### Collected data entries
☆ ☆ ☆

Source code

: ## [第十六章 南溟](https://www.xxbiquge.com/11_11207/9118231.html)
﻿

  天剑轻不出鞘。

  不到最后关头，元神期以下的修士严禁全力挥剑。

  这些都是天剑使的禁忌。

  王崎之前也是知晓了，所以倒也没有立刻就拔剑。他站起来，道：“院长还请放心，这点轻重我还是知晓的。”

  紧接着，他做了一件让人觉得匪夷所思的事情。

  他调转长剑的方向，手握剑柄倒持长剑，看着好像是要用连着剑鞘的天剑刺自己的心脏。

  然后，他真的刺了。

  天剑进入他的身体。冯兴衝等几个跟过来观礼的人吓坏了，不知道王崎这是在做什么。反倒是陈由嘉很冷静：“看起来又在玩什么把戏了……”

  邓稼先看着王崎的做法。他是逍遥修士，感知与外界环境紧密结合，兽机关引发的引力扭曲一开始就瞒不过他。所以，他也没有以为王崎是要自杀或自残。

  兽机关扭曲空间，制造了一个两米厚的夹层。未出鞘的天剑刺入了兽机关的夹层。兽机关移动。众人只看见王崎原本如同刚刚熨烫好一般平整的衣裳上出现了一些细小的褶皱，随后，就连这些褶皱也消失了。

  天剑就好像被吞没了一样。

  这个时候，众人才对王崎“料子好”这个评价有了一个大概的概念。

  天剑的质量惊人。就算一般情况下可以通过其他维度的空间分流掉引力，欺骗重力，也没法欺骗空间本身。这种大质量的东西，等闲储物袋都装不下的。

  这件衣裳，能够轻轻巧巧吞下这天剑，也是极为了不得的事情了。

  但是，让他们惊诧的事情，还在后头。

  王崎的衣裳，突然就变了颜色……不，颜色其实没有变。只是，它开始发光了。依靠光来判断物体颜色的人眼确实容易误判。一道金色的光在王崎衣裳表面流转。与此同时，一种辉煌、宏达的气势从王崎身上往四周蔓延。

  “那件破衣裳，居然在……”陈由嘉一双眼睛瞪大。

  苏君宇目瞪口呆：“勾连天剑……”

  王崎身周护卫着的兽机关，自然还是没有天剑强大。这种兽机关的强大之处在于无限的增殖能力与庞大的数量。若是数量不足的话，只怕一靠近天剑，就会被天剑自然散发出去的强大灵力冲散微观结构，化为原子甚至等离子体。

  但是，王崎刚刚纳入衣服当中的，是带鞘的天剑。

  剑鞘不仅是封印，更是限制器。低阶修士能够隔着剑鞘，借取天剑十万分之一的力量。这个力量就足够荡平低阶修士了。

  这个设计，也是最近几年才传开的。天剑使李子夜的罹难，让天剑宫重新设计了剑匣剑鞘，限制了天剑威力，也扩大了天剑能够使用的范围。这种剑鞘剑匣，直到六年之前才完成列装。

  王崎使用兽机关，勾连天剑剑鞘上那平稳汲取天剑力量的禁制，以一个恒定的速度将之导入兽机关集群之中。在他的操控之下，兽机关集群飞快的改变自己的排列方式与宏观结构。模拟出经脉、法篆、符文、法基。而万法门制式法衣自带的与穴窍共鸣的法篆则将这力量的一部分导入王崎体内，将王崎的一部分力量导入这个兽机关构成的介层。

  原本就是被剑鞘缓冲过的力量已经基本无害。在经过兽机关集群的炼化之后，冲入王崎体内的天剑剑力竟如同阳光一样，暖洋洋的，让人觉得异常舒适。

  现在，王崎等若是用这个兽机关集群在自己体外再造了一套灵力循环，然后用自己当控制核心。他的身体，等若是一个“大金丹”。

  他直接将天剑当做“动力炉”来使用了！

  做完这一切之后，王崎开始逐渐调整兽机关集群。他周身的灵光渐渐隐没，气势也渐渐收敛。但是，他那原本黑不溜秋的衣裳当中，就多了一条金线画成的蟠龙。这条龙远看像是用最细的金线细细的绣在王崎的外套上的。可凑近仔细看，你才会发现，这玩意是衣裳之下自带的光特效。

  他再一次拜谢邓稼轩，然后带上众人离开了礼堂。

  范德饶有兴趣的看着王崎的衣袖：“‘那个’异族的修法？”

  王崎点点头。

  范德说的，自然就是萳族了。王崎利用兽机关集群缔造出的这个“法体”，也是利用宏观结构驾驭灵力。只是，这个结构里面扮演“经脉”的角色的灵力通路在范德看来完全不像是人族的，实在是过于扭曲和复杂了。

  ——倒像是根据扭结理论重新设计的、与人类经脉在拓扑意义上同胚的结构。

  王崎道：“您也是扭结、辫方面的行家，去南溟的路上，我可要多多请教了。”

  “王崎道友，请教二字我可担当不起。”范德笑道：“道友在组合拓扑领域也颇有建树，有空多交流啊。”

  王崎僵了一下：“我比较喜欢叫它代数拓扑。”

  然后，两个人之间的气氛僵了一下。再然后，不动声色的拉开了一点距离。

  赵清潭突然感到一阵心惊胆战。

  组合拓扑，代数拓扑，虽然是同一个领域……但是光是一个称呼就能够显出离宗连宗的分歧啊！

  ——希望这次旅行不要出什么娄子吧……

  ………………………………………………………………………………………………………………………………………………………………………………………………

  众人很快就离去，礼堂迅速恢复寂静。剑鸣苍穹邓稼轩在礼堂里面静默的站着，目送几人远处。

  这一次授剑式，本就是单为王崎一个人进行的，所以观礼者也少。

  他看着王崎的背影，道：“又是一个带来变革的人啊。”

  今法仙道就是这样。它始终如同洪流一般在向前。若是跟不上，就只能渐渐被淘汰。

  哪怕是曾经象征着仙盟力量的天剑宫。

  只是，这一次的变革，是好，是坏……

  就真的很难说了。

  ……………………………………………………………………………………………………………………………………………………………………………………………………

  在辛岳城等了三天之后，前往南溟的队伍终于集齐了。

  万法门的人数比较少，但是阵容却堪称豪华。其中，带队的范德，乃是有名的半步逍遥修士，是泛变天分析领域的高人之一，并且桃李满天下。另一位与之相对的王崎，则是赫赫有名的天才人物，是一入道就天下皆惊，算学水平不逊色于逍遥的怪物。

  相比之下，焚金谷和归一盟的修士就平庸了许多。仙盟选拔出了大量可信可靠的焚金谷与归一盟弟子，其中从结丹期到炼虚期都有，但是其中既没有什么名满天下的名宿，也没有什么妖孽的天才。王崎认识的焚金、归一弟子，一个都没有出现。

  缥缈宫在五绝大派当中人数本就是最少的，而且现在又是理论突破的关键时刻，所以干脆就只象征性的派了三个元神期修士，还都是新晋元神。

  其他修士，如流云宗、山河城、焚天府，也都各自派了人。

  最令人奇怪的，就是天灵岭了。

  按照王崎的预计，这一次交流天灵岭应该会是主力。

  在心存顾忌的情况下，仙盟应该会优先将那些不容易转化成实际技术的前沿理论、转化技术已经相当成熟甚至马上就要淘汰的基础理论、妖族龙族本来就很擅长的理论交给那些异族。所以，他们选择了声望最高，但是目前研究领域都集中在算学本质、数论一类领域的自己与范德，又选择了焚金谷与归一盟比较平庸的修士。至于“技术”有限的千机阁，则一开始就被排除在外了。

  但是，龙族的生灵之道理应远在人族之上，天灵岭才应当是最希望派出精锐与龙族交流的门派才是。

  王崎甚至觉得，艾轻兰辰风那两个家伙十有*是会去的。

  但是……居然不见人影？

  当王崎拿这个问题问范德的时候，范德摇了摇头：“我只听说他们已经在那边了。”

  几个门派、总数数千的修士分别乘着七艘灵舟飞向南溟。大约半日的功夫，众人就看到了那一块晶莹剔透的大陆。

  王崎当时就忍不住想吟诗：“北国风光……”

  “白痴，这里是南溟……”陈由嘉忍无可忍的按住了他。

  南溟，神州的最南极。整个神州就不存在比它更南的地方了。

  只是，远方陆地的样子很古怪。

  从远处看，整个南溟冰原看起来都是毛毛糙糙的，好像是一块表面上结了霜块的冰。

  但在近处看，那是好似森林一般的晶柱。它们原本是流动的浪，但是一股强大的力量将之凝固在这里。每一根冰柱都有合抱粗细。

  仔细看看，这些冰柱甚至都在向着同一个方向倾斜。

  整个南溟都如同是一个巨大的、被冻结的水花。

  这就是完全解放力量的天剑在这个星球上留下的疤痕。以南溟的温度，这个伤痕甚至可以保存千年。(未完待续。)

☆ ☆ ☆

### WORK INSTRUCTIONS
In the data above, find the line with "现在，王崎等若是用这个兽机关" and the line with "范德说的，自然就是萳族了。王". Retype both, plus every line between them, exactly.

### TASK ANSWER
  现在，王崎等若是用这个兽机关集群在自己体外再造了一套灵力循环，然后用自己当控制核心。他的身体，等若是一个“大金丹”。

  他直接将天剑当做“动力炉”来使用了！

  做完这一切之后，王崎开始逐渐调整兽机关集群。他周身的灵光渐渐隐没，气势也渐渐收敛。但是，他那原本黑不溜秋的衣裳当中，就多了一条金线画成的蟠龙。这条龙远看像是用最细的金线细细的绣在王崎的外套上的。可凑近仔细看，你才会发现，这玩意是衣裳之下自带的光特效。

  他再一次拜谢邓稼轩，然后带上众人离开了礼堂。

  范德饶有兴趣的看着王崎的衣袖：“‘那个’异族的修法？”

  王崎点点头。

  范德说的，自然就是萳族了。王崎利用兽机关集群缔造出的这个“法体”，也是利用宏观结构驾驭灵力。只是，这个结构里面扮演“经脉”的角色的灵力通路在范德看来完全不像是人族的，实在是过于扭曲和复杂了。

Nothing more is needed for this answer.